This post is not yet another rant on how pointless the "cookie law" banner is, this is a technical walk through on why such banner is absolutely unnecessary and, in 99% of the cases, wrongly implemented (not due lack of competences from who serves a website, rather lack of common sense and logic from whoever wrote this law).
1st - Users's IP Should Be Resolved Upfront
This is the very first misunderstood point about this law, and nobody is talking about it. There are already 2 technical needs in order to succeed in the banner intent:- if your visitor/user is not in Europe, you most likely don't want to show the pointless banner
- if your visitor/user is in Europe, you must provide awareness in the guessed visitor/user language
Please note that is not an ARM website problem only, many international websites that had to implement such banner didn't bother spending time optimizing this experience, potentially requiring the update of every static page they've served since 90's, they most likely did the simple "is that IP from Europe? throw this banner!".
How to pretend to recognize where a user comes from
If our website works differently accordingly with the user choice about cookies, we might want to resolve the user's IP upfront and synchronously, resulting in a delayed response, and for cheap hosts a more stressful operation, that might even make the server more vulnerable to DDoS attacks.This operation has a cost even if performed asynchronously, this is why there are online services such MaxMind GeoIP which aim is to provide an always updated list of IP ranges capable to resolve as Countries or even City, without any limit.
These folks are mentioned here because I've used their DB in the past and they offer a less precise but free alternative that requires the right link, info, and copyright but doesn't cost and doesn't use network. I was using a CSV file already in 2004 and while the PHP4 script is outdated, you can easily see how simple it is. A proper database import from the CSV thought would give us better performance.

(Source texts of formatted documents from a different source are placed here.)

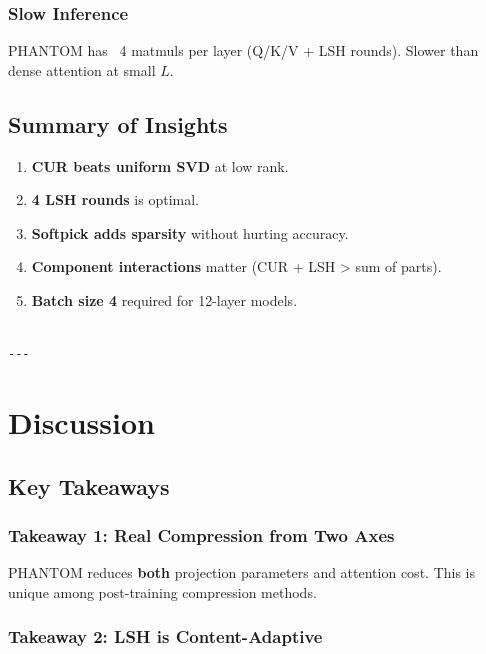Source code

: \subsubsection{Slow Inference}

PHANTOM has ~4 matmuls per layer (Q/K/V + LSH rounds). Slower than dense 
attention at small $L$.

\subsection{Summary of Insights}

\begin{enumerate}
\item \textbf{CUR beats uniform SVD} at low rank.
\item \textbf{4 LSH rounds} is optimal.
\item \textbf{Softpick adds sparsity} without hurting accuracy.
\item \textbf{Component interactions} matter (CUR + LSH \textgreater{} sum of parts).
\item \textbf{Batch size 4} required for 12-layer models.
\end{enumerate}
\begin{lstlisting}

---
\end{lstlisting}


\section{Discussion}

\subsection{Key Takeaways}

\subsubsection{Takeaway 1: Real Compression from Two Axes}

PHANTOM reduces \textbf{both} projection parameters and attention cost. This is 
unique among post-training compression methods.

\subsubsection{Takeaway 2: LSH is Content-Adaptive}

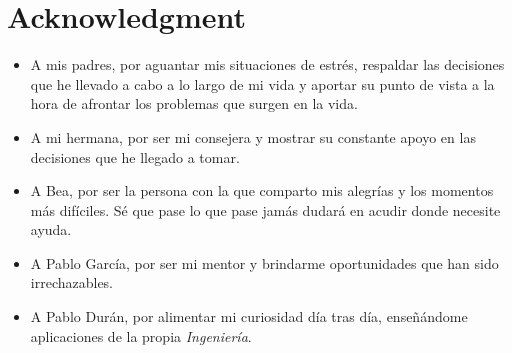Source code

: 
\chapter{Acknowledgment}

\begin{itemize}

\item A mis padres, por aguantar mis situaciones de estrés, respaldar las decisiones que he llevado a cabo a lo largo de mi vida y aportar su punto de vista a la hora de afrontar los problemas que surgen en la vida.
\item A mi hermana, por ser mi consejera y mostrar su constante apoyo en las decisiones que he llegado a tomar.
\item A Bea, por ser la persona con la que comparto mis alegrías y los momentos más difíciles. Sé que pase lo que pase jamás dudará en acudir donde necesite ayuda.
\item A Pablo García, por ser mi mentor y brindarme oportunidades que han sido irrechazables.
\item A Pablo Durán, por alimentar mi curiosidad día tras día, enseñándome aplicaciones de la propia \textit{Ingeniería}.

\end{itemize}
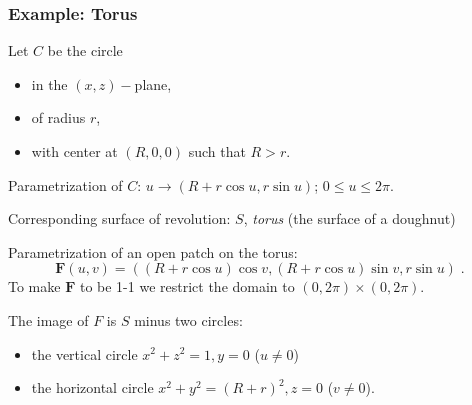 \begin{frame}
  \frametitle{Example: Torus}

  Let $C$ be the circle
  \begin{itemize}
    \item in the $(x,z)-$plane,
    \item of radius $r$,
    \item with center at $(R,0,0)$  such that $R > r$.
  \end{itemize}

  Parametrization of $C$: \pause $u \to (R+r\cos{u}, r\sin{u})$; $0 \leqslant u \leqslant 2\pi$.

  Corresponding surface of revolution: $S$\pause , \emph{torus} (the surface of a doughnut)

  Parametrization of an open patch on the torus:\pause
%
$$\textbf{F}(u,v) = ((R+r\cos{u})\cos{v}, (R+r\cos{u})\sin{v}, r\sin{u})\; .$$
%
\pause To make $\textbf{F}$ to be 1-1 we restrict the domain to $(0,2\pi) \times (0,2\pi)$.

The image of $F$ is \pause $S$ minus two circles:
\begin{itemize}
  \item the vertical circle $x^2+z^2=1, y=0$ ($u \neq 0$)
  \item the horizontal circle $x^2+y^2 = (R+r)^2, z=0$ ($v \neq 0$).
\end{itemize}

\end{frame}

Where is Europe failing here?
Imagine that starting from tomorrow a European law decides that only cars that use bananas instead of petrol are allowed to go around but nobody knows where to find bananas because Europe didn't supply them. At that point, private bananas corporates will become rich at the expense of every car owner.In a "unified EU country" where the antitrust already bothered every tech company in the world, the "unified government" keeps making laws that favorites private services and push backs its own citizens. You say NO? ... so, where is the IP2GeoLocation database/service every European tax-payer can access at no extra costs?
The language barrier
Let's assume I am Italian, which I am, and I don't speak English. I visit the ARM (or mostly any other) website and all I can see is a very disturbing pop-over that says something I don't understand, with an X on it that universally means close.Have I just inadvertently given consent to throw my privacy in the trash bin, be under "big-brother" cameras, and have my picture shown everywhere on the Web as a meme that will ruin my life forever?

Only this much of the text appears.